There's a wonderful "Books I Hate" thread going on I feel compelled to add to it here.

Walden. This tops the list. Can't say I ever really read it, but large chunks of it were inflicted on me in high school English class discussion. 'Nuff said.

The Mayor of Casterbridge is yet another high-school-English casualty. For all I know, it may be a perfectly good book, but I'll never know. I was in my 20s before I could stand to read Mark Twain again. High school English classes are Evil. I'd like to say high school English teachers are evil, but I remember some (not all!) of them too fondly to say that. They must just be tragically misguided.

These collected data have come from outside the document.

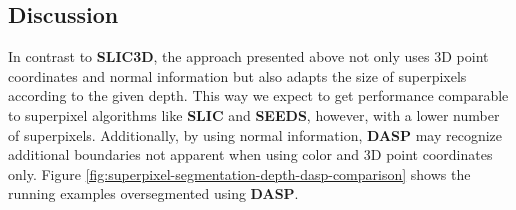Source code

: \subsection{Discussion}

In contrast to \textbf{SLIC3D}, the approach presented above not only uses 3D point coordinates and normal information but also adapts the size of superpixels according to the given depth. This way we expect to get performance comparable to superpixel algorithms like \textbf{SLIC} and \textbf{SEEDS}, however, with a lower number of superpixels. Additionally, by using normal information, \textbf{DASP} may recognize additional boundaries not apparent when using color and 3D point coordinates only. Figure \ref{fig:superpixel-segmentation-depth-dasp-comparison} shows the running examples oversegmented using \textbf{DASP}.
\begin{figure}[t]
	\centering
\end{figure}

Speaking of high school, I really wish I'd encountered The Lord of the Rings then. It looks like a masterful book, with a great story, and I think there are many points in my life when I would've really liked it. But I've met one too many fantasy-obsessed dweebs to enjoy it now; every page reminds me of something (or someone!) annoying.

There's the previously mentioned Alexander the Great book, but it wasn't really bad enough to go on any sort of All-Time-Rotten list.

The Bear and the Dragon, by Tom Clancy. I've read most Clancy books, and will plow through all the horrible bits for the sake of the story, but I couldn't do that with this one. I don't know how it ends, and I don't care.

Tom Clancy inspires the introduction of a subcategory: Authors I'm Ashamed To Read But Read Anyway

Topping this list is Robert A. Heinlein. Authoritarianism, misogony, and a heaping helping of drivel, but somehow there's still an entertaining plot buried inside. So I can't help myself. But I'm really glad I'm not his daughter, or his niece.

Then there's Harry Turtledove and his various pseudonyms, perhaps a successor to Heinlein. Given his other stuff, I'm almost ashamed to admit that I like Over the Wine-Dark Sea and its sequels. They're entertaining historical fiction. But I couldn't stomach his alternative histories, and Household Gods, co-authored with Judith Tarr, has one of the most unlikable main characters I've ever encountered.

And I can't forget Jean Auel. She has such a fascinating idea for a book series. She tells much of her story so well. But I can't recommend her books to anyone - it's too embarassing. Does any book really need that much sex?